__Description of the task__
Whatever appears in the records, retype it exactly, except for the pictures.

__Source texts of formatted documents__
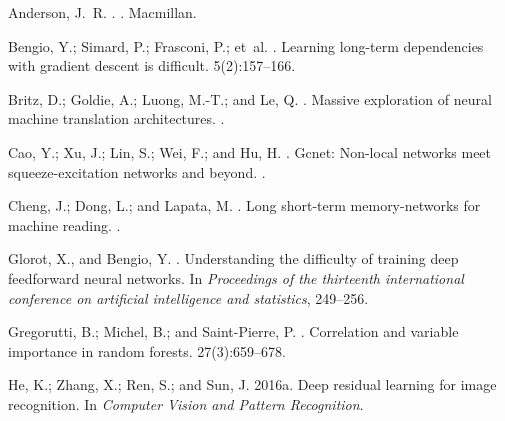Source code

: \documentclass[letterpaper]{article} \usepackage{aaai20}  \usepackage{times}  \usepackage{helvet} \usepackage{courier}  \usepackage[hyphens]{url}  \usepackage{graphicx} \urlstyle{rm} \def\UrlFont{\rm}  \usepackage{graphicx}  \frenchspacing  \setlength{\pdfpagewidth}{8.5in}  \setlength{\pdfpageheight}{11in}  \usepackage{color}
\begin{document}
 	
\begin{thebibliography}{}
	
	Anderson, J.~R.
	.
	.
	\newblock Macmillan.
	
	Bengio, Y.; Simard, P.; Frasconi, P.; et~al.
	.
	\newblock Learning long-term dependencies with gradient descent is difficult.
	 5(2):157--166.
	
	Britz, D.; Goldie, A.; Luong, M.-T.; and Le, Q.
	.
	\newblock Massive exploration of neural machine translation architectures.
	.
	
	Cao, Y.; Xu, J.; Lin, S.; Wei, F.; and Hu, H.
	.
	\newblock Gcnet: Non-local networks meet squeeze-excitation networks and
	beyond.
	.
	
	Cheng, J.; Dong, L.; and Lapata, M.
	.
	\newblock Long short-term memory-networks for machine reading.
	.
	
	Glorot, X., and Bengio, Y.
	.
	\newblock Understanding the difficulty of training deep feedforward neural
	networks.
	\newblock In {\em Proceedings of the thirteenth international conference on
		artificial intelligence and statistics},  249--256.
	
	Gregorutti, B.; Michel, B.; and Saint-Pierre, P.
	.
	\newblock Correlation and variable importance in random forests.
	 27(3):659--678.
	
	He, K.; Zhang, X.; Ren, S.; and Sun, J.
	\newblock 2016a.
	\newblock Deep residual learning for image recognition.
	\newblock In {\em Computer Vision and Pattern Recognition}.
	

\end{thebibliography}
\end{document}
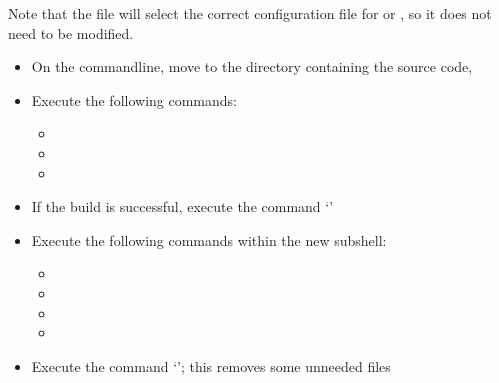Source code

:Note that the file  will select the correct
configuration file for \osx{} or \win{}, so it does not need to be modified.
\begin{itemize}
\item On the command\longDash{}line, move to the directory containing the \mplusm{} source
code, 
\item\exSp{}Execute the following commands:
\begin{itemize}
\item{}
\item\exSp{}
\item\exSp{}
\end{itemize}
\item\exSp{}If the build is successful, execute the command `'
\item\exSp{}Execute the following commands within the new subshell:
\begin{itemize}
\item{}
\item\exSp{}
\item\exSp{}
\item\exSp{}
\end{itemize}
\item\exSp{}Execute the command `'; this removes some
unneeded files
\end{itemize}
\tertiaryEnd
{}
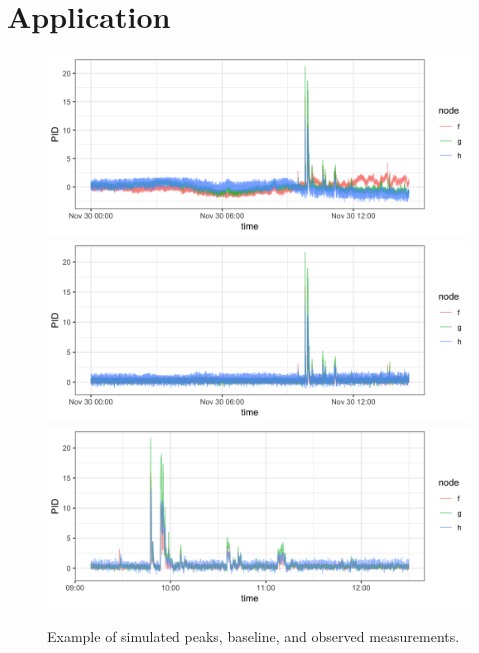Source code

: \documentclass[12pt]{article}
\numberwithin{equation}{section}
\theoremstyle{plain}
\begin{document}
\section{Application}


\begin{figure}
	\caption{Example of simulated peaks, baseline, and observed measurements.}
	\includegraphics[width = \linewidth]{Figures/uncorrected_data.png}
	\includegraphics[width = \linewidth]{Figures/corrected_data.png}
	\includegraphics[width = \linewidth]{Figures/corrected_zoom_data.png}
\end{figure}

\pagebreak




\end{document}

__Response area__
Source code

: \documentclass[letterpaper]{article} \usepackage{aaai20}  \usepackage{times}  \usepackage{helvet} \usepackage{courier}  \usepackage[hyphens]{url}  \usepackage{graphicx} \urlstyle{rm} \def\UrlFont{\rm}  \usepackage{graphicx}  \frenchspacing  \setlength{\pdfpagewidth}{8.5in}  \setlength{\pdfpageheight}{11in}  \usepackage{color}
\begin{document}
 	
\begin{thebibliography}{}
	
	Anderson, J.~R.
	.
	.
	\newblock Macmillan.
	
	Bengio, Y.; Simard, P.; Frasconi, P.; et~al.
	.
	\newblock Learning long-term dependencies with gradient descent is difficult.
	 5(2):157--166.
	
	Britz, D.; Goldie, A.; Luong, M.-T.; and Le, Q.
	.
	\newblock Massive exploration of neural machine translation architectures.
	.
	
	Cao, Y.; Xu, J.; Lin, S.; Wei, F.; and Hu, H.
	.
	\newblock Gcnet: Non-local networks meet squeeze-excitation networks and
	beyond.
	.
	
	Cheng, J.; Dong, L.; and Lapata, M.
	.
	\newblock Long short-term memory-networks for machine reading.
	.
	
	Glorot, X., and Bengio, Y.
	.
	\newblock Understanding the difficulty of training deep feedforward neural
	networks.
	\newblock In {\em Proceedings of the thirteenth international conference on
		artificial intelligence and statistics},  249--256.
	
	Gregorutti, B.; Michel, B.; and Saint-Pierre, P.
	.
	\newblock Correlation and variable importance in random forests.
	 27(3):659--678.
	
	He, K.; Zhang, X.; Ren, S.; and Sun, J.
	\newblock 2016a.
	\newblock Deep residual learning for image recognition.
	\newblock In {\em Computer Vision and Pattern Recognition}.
	

\end{thebibliography}
\end{document}
Source code

:Note that the file  will select the correct
configuration file for \osx{} or \win{}, so it does not need to be modified.
\begin{itemize}
\item On the command\longDash{}line, move to the directory containing the \mplusm{} source
code, 
\item\exSp{}Execute the following commands:
\begin{itemize}
\item{}
\item\exSp{}
\item\exSp{}
\end{itemize}
\item\exSp{}If the build is successful, execute the command `'
\item\exSp{}Execute the following commands within the new subshell:
\begin{itemize}
\item{}
\item\exSp{}
\item\exSp{}
\item\exSp{}
\end{itemize}
\item\exSp{}Execute the command `'; this removes some
unneeded files
\end{itemize}
\tertiaryEnd
{}
Source code

: \documentclass[12pt]{article}
\numberwithin{equation}{section}
\theoremstyle{plain}
\begin{document}
\section{Application}


\begin{figure}
	\caption{Example of simulated peaks, baseline, and observed measurements.}
	\includegraphics[width = \linewidth]{Figures/uncorrected_data.png}
	\includegraphics[width = \linewidth]{Figures/corrected_data.png}
	\includegraphics[width = \linewidth]{Figures/corrected_zoom_data.png}
\end{figure}

\pagebreak




\end{document}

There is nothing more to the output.